The home directory is best for files/data that needs to be stored permanently. The home directory should absolutely not be used as the working directory for jobs. It’s acceptable for jobs to copy data from the home directory to a scratch directory at the beginning of the job and from scratch to home at the end of the job, but applications should not read or write data to the home directory.

Some examples of data that is typically stored in the home directory:

  1. Code repositories, scripts, or notes written by the user
  2. compiled programs/software
  3. Final results from simulations/analyses

Some examples of data that is typically not stored in the home directory (and are more suited to the scratch directories):

  1. Intermediate data produced during simulations/analyses
  2. Raw output that is to be processed to produce final results

Users may store unlimited amount of data in the scratch directories, but data untouched for 30 days is automatically deleted and cannot be recovered.

/scratch2 and /scratch3 are general purpose filesystems, and will generally perform well for jobs:

  • that read to or write from multiple files,
  • where each file is read from and written by a single process, or
  • where the majority of reads and writes are less than a few megabytes

/scratch1 and /scratch4 are parallel file systems which will perform better for jobs where multiple processes, across multiple nodes, read or write the same file using parallel I/O routines. The file sizes should typically be greater than a few megabytes to see any performance benefit. Several popular data formats such as HDF5 and NetCDF may be written to or read from efficiently in this manner. Programs using MPI I/O will also be able to efficiently read and write to /scratch1 and /scratch4.
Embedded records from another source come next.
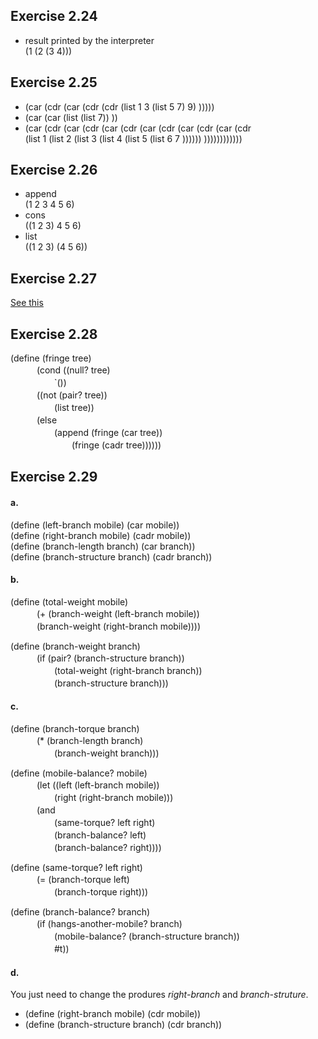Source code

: ## Exercise 2.24
- result printed by the interpreter  
(1 (2 (3 4)))  

## Exercise 2.25
- (car (cdr (car (cdr (cdr (list 1 3 (list 5 7) 9) )))))  
- (car (car  (list (list 7)) ))  
- (car (cdr (car (cdr (car (cdr (car (cdr (car (cdr (car (cdr  
(list 1 (list 2 (list 3 (list 4 (list 5 (list 6 7 )))))) ))))))))))))  

## Exercise 2.26
- append  
(1 2 3 4 5 6)  
- cons  
((1 2 3) 4 5 6)
- list  
((1 2 3) (4 5 6))  

## Exercise 2.27
[See this](https://sicp.readthedocs.io/en/latest/chp2/27.html)

## Exercise 2.28
(define (fringe tree)  
　　　(cond ((null? tree)  
　　　　　`())  
　　　((not (pair? tree))  
　　　　　(list tree))  
　　　(else   
　　　　　(append (fringe (car tree))   
　　　　　　　(fringe (cadr tree))))))  
       
## Exercise 2.29
#### a.  
(define (left-branch mobile) (car mobile))  
(define (right-branch mobile) (cadr mobile))  
(define (branch-length branch) (car branch))  
(define (branch-structure branch) (cadr branch))  

#### b.  
(define (total-weight mobile)  
　　　(+ (branch-weight (left-branch mobile))  
　　　(branch-weight (right-branch mobile))))  
   
(define (branch-weight branch)  
　　　(if (pair? (branch-structure branch))   
　　　　　(total-weight (right-branch branch))  
　　　　　(branch-structure branch)))  

#### c.
(define (branch-torque branch)  
　　　(* (branch-length branch)  
　　　　　(branch-weight branch)))  

(define (mobile-balance? mobile)  
　　　(let ((left (left-branch mobile))  
　　　　　(right (right-branch mobile)))  
　　　(and   
　　　　　(same-torque? left right)  
　　　　　(branch-balance? left)  
　　　　　(branch-balance? right))))  

(define (same-torque? left right)  
　　　(= (branch-torque left)  
　　　　　(branch-torque right)))  

(define (branch-balance? branch)  
　　　(if (hangs-another-mobile? branch)  
　　　　　(mobile-balance? (branch-structure branch))  
　　　　　#t))  
     
#### d.
You just need to change the produres *right-branch* and *branch-struture*.  

- (define (right-branch mobile) (cdr mobile))  
- (define (branch-structure branch) (cdr branch))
The /local_scratch filesystem should always be preferred over the above scratch systems unless the amount of data involved cannot fit in local_scratch. The amount of /local_scratch varies by phase, and you can see how much each phase has in /etc/hardware-table:

$ cat /etc/hardware-table

/local_scratch will generally give the best performance compared to the other filesystems. When using /local_scratch, there are a few things to be kept in mind:

  1. Data should live in local_scratch only for the lifetime of the job: this means that any data required by the job must be copied into local_scratch at the beginning of the job, and any data required after job completion must be copied out of local_scratch at the end of the job.
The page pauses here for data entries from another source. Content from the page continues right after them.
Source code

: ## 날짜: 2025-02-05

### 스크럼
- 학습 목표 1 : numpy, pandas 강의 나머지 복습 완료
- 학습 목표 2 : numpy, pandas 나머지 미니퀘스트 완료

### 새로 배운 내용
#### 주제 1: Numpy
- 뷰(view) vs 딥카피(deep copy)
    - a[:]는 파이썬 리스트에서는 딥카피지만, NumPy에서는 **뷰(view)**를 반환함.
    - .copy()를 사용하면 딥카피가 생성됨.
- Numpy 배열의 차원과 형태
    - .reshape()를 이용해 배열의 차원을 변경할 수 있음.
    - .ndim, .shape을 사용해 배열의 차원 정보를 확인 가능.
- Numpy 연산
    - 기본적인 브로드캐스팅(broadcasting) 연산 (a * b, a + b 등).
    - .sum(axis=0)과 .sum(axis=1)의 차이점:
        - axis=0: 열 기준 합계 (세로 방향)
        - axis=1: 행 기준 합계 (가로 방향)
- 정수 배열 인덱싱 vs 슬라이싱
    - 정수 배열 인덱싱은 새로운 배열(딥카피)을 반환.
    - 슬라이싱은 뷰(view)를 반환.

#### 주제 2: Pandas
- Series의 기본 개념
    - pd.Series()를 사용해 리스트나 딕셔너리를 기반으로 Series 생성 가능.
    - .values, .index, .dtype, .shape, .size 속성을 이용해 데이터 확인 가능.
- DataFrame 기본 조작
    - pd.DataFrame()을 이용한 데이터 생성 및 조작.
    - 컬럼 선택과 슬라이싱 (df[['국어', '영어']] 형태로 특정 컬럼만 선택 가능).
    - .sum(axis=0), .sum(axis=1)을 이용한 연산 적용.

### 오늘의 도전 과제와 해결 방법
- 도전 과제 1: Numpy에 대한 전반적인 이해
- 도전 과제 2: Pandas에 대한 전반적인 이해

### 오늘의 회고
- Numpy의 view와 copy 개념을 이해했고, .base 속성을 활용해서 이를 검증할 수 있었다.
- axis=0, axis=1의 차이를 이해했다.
  2. local_scratch is shared between all users running processes on a node: because two or more users may have running jobs on any given node, they can all read or write to local_scratch. If - for any reason - you need exclusive access to local_scratch on a node, you can schedule the entire node for yourself, by specifying the phase= option in your job limits specification, and by requesting the maximum number of cores for that phase, e.g.:

$ qsub -I -l select=1:ncpus=16:mem=4gb:phase=8b,walltime=1:00:00
  1. The only directory that is writable in /local_scratch is the directory /local_scratch/pbs.$PBS_JOBID/, where ${PBS_JOBID} refers to the job ID. For example, a job with job ID 21961.pbs02 can only read/write to the folder /local_scratch/pbs.21961.pbs02. The environment variable $TMPDIR can be used to conveniently access this location.

  2. When using local_scratch in MPI (multi-node) jobs, keep in mind that the $TMPDIR folder is not automatically created on every node. PBS will create the folder whenever it detects a process running as the user on that node. A convenient way to ensure that $TMPDIR is available on all nodes is to run the sleep command on all nodes.
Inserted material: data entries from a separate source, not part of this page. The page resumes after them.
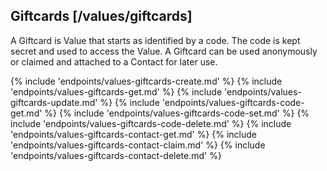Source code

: ## Giftcards [/values/giftcards]

A Giftcard is Value that starts as identified by a code.  The code is kept secret and used to access the Value.  A Giftcard can be used anonymously or claimed and attached to a Contact for later use.

{% include 'endpoints/values-giftcards-create.md' %}
{% include 'endpoints/values-giftcards-get.md' %}
{% include 'endpoints/values-giftcards-update.md' %}
{% include 'endpoints/values-giftcards-code-get.md' %}
{% include 'endpoints/values-giftcards-code-set.md' %}
{% include 'endpoints/values-giftcards-code-delete.md' %}
{% include 'endpoints/values-giftcards-contact-get.md' %}
{% include 'endpoints/values-giftcards-contact-claim.md' %}
{% include 'endpoints/values-giftcards-contact-delete.md' %}
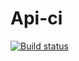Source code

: # Api-ci
[![Build status](https://ci.appveyor.com/api/projects/status/9v722af88guod789/branch/master?svg=true)](https://ci.appveyor.com/project/RomanAZhukov/api-ci/branch/master)
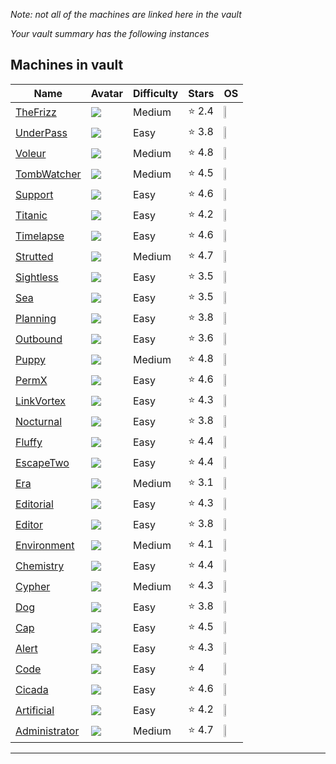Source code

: 
*Note: not all of the machines are linked here in the vault* 

*Your vault summary has the following instances* 

## Machines in vault

| Name                                                         | Avatar                                                                        | Difficulty | Stars  | OS                                       |
| ------------------------------------------------------------ | ----------------------------------------------------------------------------- | ---------- | ------ | ---------------------------------------- |
| [TheFrizz](/HackTheBox-Writeups/TheFrizz/Notes.md)           | ![](https://www.hackthebox.com//avatars/c91ef1b641cf88156c7a9d3793d54216.png) | Medium     | ⭐️ 2.4 | <img src="/img/Windows.png" width="25%"> |
| [UnderPass](/HackTheBox-Writeups/UnderPass/Notes.md)         | ![](https://www.hackthebox.com//avatars/456a4d2e52f182847fb0a2dba0420a44.png) | Easy       | ⭐️ 3.8 | <img src="/img/Linux.png" width="25%">   |
| [Voleur](/HackTheBox-Writeups/Voleur/Notes.md)               | ![](https://www.hackthebox.com//avatars/635619778e50cc8f69df91cc6ae149c4.png) | Medium     | ⭐️ 4.8 | <img src="/img/Windows.png" width="25%"> |
| [TombWatcher](/HackTheBox-Writeups/TombWatcher/Notes.md)     | ![](https://www.hackthebox.com//avatars/59c74a969b4fec16cd8072d253ca9917.png) | Medium     | ⭐️ 4.5 | <img src="/img/Windows.png" width="25%"> |
| [Support](/HackTheBox-Writeups/Support/Notes.md)             | ![](https://www.hackthebox.com//avatars/833a3b1f7f96b5708d19b6de084c3201.png) | Easy       | ⭐️ 4.6 | <img src="/img/Windows.png" width="25%"> |
| [Titanic](/HackTheBox-Writeups/Titanic/Notes.md)             | ![](https://www.hackthebox.com//avatars/eb5942ec56dd9b6feb06dcf8af8aefc6.png) | Easy       | ⭐️ 4.2 | <img src="/img/Linux.png" width="25%">   |
| [Timelapse](/HackTheBox-Writeups/Timelapse/Notes.md)         | ![](https://www.hackthebox.com//avatars/bae443f73a706fc8eebc6fb740128295.png) | Easy       | ⭐️ 4.6 | <img src="/img/Windows.png" width="25%"> |
| [Strutted](/HackTheBox-Writeups/Strutted/Notes.md)           | ![](https://www.hackthebox.com//avatars/cb2df0a9511e5634451e3fb6c8ddc509.png) | Medium     | ⭐️ 4.7 | <img src="/img/Linux.png" width="25%">   |
| [Sightless](/HackTheBox-Writeups/Sightless/Notes.md)         | ![](https://www.hackthebox.com//avatars/f96160a20e9cf0138885238444b47404.png) | Easy       | ⭐️ 3.5 | <img src="/img/Linux.png" width="25%">   |
| [Sea](/HackTheBox-Writeups/Sea/Notes.md)                     | ![](https://www.hackthebox.com//avatars/0011f6725aed869f8683589cb08c90d0.png) | Easy       | ⭐️ 3.5 | <img src="/img/Linux.png" width="25%">   |
| [Planning](/HackTheBox-Writeups/Planning/Notes.md)           | ![](https://www.hackthebox.com//avatars/c9efb253e7d1d9b407113e11afdaa905.png) | Easy       | ⭐️ 3.8 | <img src="/img/Linux.png" width="25%">   |
| [Outbound](/HackTheBox-Writeups/Outbound/Notes.md)           | ![](https://www.hackthebox.com//avatars/b1096fc86df3fb6035baad7f599094be.png) | Easy       | ⭐️ 3.6 | <img src="/img/Linux.png" width="25%">   |
| [Puppy](/HackTheBox-Writeups/Notes.md)                       | ![](https://www.hackthebox.com//avatars/6a127b39657062e42c1a8dfdcd23475d.png) | Medium     | ⭐️ 4.8 | <img src="/img/Windows.png" width="25%"> |
| [PermX](/HackTheBox-Writeups/PermX/Notes.md)                 | ![](https://www.hackthebox.com//avatars/3ec233f1bf70b096a66f8a452e7cd52f.png) | Easy       | ⭐️ 4.6 | <img src="/img/Linux.png" width="25%">   |
| [LinkVortex](/HackTheBox-Writeups/LinkVortex/Notes.md)       | ![](https://www.hackthebox.com//avatars/97f12db8fafed028448e29e30be7efac.png) | Easy       | ⭐️ 4.3 | <img src="/img/Linux.png" width="25%">   |
| [Nocturnal](/HackTheBox-Writeups/Nocturnal/Notes.md)         | ![](https://www.hackthebox.com//avatars/f6a56cec6e9826b4ed124fb4155abc66.png) | Easy       | ⭐️ 3.8 | <img src="/img/Linux.png" width="25%">   |
| [Fluffy](/HackTheBox-Writeups/Fluffy/Notes.md)               | ![](https://www.hackthebox.com//avatars/ef8fc92ac7cccd8afa4412241432f064.png) | Easy       | ⭐️ 4.4 | <img src="/img/Windows.png" width="25%"> |
| [EscapeTwo](/HackTheBox-Writeups/EscapeTwo/Notes.md)         | ![](https://www.hackthebox.com//avatars/d5fcf2425893a73cf137284e2de580e1.png) | Easy       | ⭐️ 4.4 | <img src="/img/Windows.png" width="25%"> |
| [Era](/HackTheBox-Writeups/Era/Notes.md)                     | ![](https://www.hackthebox.com//avatars/fcd00b2542a936e4281ba19e0bd0b025.png) | Medium     | ⭐️ 3.1 | <img src="/img/Linux.png" width="25%">   |
| [Editorial](/HackTheBox-Writeups/Editorial/Notes.md)         | ![](https://www.hackthebox.com//avatars/a466db5ce4f7aaea98f588d1cb71a0aa.png) | Easy       | ⭐️ 4.3 | <img src="/img/Linux.png" width="25%">   |
| [Editor](/HackTheBox-Writeups/Editor/Notes.md)               | ![](https://www.hackthebox.com//avatars/ba9dec0d022d3c3b6a96aa5dba4772c7.png) | Easy       | ⭐️ 3.8 | <img src="/img/Linux.png" width="25%">   |
| [Environment](/HackTheBox-Writeups/Environment/Notes.md)     | ![](https://www.hackthebox.com//avatars/757eeb9b0f530e71875f0219d0d477e4.png) | Medium     | ⭐️ 4.1 | <img src="/img/Linux.png" width="25%">   |
| [Chemistry](/HackTheBox-Writeups/Chemistry/Notes.md)         | ![](https://www.hackthebox.com//avatars/b8f3d660af2d3ed0929eb119e33526cf.png) | Easy       | ⭐️ 4.4 | <img src="/img/Linux.png" width="25%">   |
| [Cypher](/HackTheBox-Writeups/Cypher/Notes.md)               | ![](https://www.hackthebox.com//avatars/765cd4be6f3a366ca83c7ea60bbcaaa8.png) | Medium     | ⭐️ 4.3 | <img src="/img/Linux.png" width="25%">   |
| [Dog](/HackTheBox-Writeups/Dog/Notes.md)                     | ![](https://www.hackthebox.com//avatars/426830ea2ae4f05f7892ad89195f8276.png) | Easy       | ⭐️ 3.8 | <img src="/img/Linux.png" width="25%">   |
| [Cap](/HackTheBox-Writeups/Cap/Notes.md)                     | ![](https://www.hackthebox.com//avatars/70ea3357a2d090af11a0953ec8717e90.png) | Easy       | ⭐️ 4.5 | <img src="/img/Linux.png" width="25%">   |
| [Alert](/HackTheBox-Writeups/Alert/Notes.md)                 | ![](https://www.hackthebox.com//avatars/6f4647030d6aadc676b8d8a459de344f.png) | Easy       | ⭐️ 4.3 | <img src="/img/Linux.png" width="25%">   |
| [Code](/HackTheBox-Writeups/Code/Notes.md)                   | ![](https://www.hackthebox.com//avatars/55cc3528cd7ad96f67c4f0c715efe286.png) | Easy       | ⭐️ 4   | <img src="/img/Linux.png" width="25%">   |
| [Cicada](/HackTheBox-Writeups/Cicada/Notes.md)               | ![](https://www.hackthebox.com//avatars/79616a32a057e5e672dadb51bb96dd04.png) | Easy       | ⭐️ 4.6 | <img src="/img/Windows.png" width="25%"> |
| [Artificial](/HackTheBox-Writeups/Artificial/Notes.md)       | ![](https://www.hackthebox.com//avatars/e6633d6c2b1d824c3756eb21aeed7590.png) | Easy       | ⭐️ 4.2 | <img src="/img/Linux.png" width="25%">   |
| [Administrator](/HackTheBox-Writeups/Administrator/Notes.md) | ![](https://www.hackthebox.com//avatars/9d232b1558b7543c7cb85f2774687363.png) | Medium     | ⭐️ 4.7 | <img src="/img/Windows.png" width="25%"> |

----------------------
    Next, each node will need to copy data over to its $TMPDIR folder. To accomplish this, you can have commands similar to the following in your batch script:

    # ensure that /local_Scratch is created on all nodes:
    module load gcc/4.8.1 openmpi/1.10.3
    mpirun sleep 20
    module purge
    # beginning of job (copy data from home to local_scratch)
    for node in `uniq $PBS_NODEFILE`
        ssh $node cp /home/username/project/input_file $TMPDIR
    # ....other commands
    # end of job (copy data from local_scratch to home)
    for node in `uniq $PBS_NODEFILE`
        ssh $node cp $TMPDIR/output_file /home/username/project

$PBS_NODEFILE is a file containing the nodes assigned to each chunk of hardware requested. uniq $PBS_NODEFILE ensures that the list is reduced only to unique nodes (two chunks may be on the same node).